Откровенно говоря, приходится напрягать последние силы, чтобы ежедневно заполнять страницы дневника; как трудно возвращаться к прошлому, в тот отвратительный мир, который остался позади…

* * *

В памятный вечер, когда я шла к себе после разговора с незнакомкой, в коридоре меня встретила тетка. Я не успела спрятаться в темный угол, и тетка заметила меня.

– Кто это? – крикнула она. – Ах, это ты, Феридэ? Почему прячешься?

Я стояла перед ней и молчала. В темноте мы не видели друг друга.

– Почему ты не идешь в сад?

Я продолжала молчать.

– Опять какая-нибудь шалость?

Казалось, чья-то невидимая рука сжимает мне горло, стараясь задушить.

– Тетя… – с трудом вымолвила я.

О, если бы тетка в ту минуту сказала мне ласковое слово, погладила, как обычно, по щеке, я бы, наверное, со слезами кинулась ей в объятия и все рассказала.

Но тетка ничего не понимала.

– Ну, что там у тебя еще за горе, Феридэ?

Так она говорила обычно, когда я приставала к ней с какой-нибудь просьбой. Но тогда мне показалось, что этими словами она хочет сказать: «Не хватит ли, наконец?!»

– Нет, ничего, тетя, – ответила я. – Позвольте, я вас поцелую.

Все-таки тетка была для меня матерью, и я не хотела с ней расставаться, не поцеловав на прощание. Не дожидаясь ответа, я схватила в темноте ее за руки и поцеловала в обе щеки, а потом в глаза.

В комнате у меня все было перевернуто вверх дном. На стульях валялась одежда. Из ящиков открытого шкафа свешивалось белье. Девушка, решившаяся на столь смелый шаг, не должна была оставлять, как неряха школьница, свою комнату в таком виде. Но что поделаешь? Я торопилась.

Я не зажигала лампу, так как боялась, что кто-нибудь заметит в окне свет и придет. В темноте я кое-как нацарапала Кямрану несколько прощальных слов, затем достала из шкафа свой диплом, перевязанный красной лентой, несколько безделушек, дорогих мне как память, да кольцо и сережки, оставшиеся от матери, и все сложила в школьный чемоданчик.

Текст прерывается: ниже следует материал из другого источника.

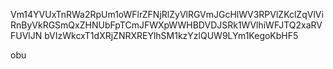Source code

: Vm14YVUxTnRWa2RpUm1oWFlrZFNjRlZyVlRGVmJGcHlWV3RPVlZKclZqVlVi
RnByVkRGSmQxZHNUbFpTCmJFWXpWWHBDVDJSRk1WVlhiWFJTQ2xaRVFUVlJN
bVIzWkcxT1dXRjZNRXREYlhSM1kzYzlQUW9LYm1KegoKbHF5

obu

Наверно, вот так поступали приемные дети, покидая чужой дом. Подумав об этом, я горько улыбнулась.

Куда идти? Это пришло мне в голову только на улице. Да куда я могла пойти? Утром было бы легче. В мыслях рождались какие-то смутные планы. Главное – пережить ночь. Но где укрыться в такой поздний час? Кажется, все было предусмотрено, но не могла же я с чемоданом в руках до утра бродить одна по полям! В доме, конечно, вскоре поднимется переполох. В полицию, возможно, не обратятся, боясь позора, но поиски, несомненно, начнутся. Поезд, экипаж, пароход – все это отпадало. Так слишком быстро нападут на мой след.

Теперь, когда я решила жить самостоятельно, ничто не могло принудить меня вернуться в ненавистный дом. Но мое решение родные могли счесть за детское безрассудство, за каприз взбалмошной девчонки и понапрасну только мучили бы себя и меня.

Я знала, что письмо, которое напишу завтра тетке, заставит их отказаться от поисков, и они уже больше никогда не упомянут мое имя!

Сначала я подумала о подругах, живущих поблизости. Они, конечно, могли принять меня хорошо. Но им мой поступок мог показаться непонятным, даже неблаговидным. Они побоялись бы себя скомпрометировать, приютив меня хотя бы на одну ночь. К тому же мне пришлось бы как-то объяснять столь необычный визит. Нет, у меня не хватило бы сил отчитываться перед чужими людьми, выслушивать их наставления. Наконец, знакомые, о которых я в первую очередь вспомнила, были известны также и моим домашним. Они кинулись бы искать меня прежде всего у них. Да и родители подружек не стали бы обманывать моих родственников, они не сказали бы им: «Ее здесь нет».

Идти по проспекту, ведущему к станции, было опасно, и я свернула в улочку Ичеренкейя. Темнота становилась непроницаемой. Мной овладела растерянность, в душу закрадывался страх, и вдруг я вспомнила про нашу старую знакомую, переселенку с Балкан, которая лет восемь – десять тому назад была кормилицей у моих дальних родственников. Она жила на Сахрайиджедит и часто наведывалась к нам в особняк.

В прошлом году, возвращаясь как-то после длительной вечерней прогулки, мы зашли к ней и с полчаса отдыхали у нее в саду. Она любила меня, я всегда дарила ей кое-какие старые вещи. Можно было, пожалуй, эту ночь провести у нее дома, и никто бы не додумался искать меня там.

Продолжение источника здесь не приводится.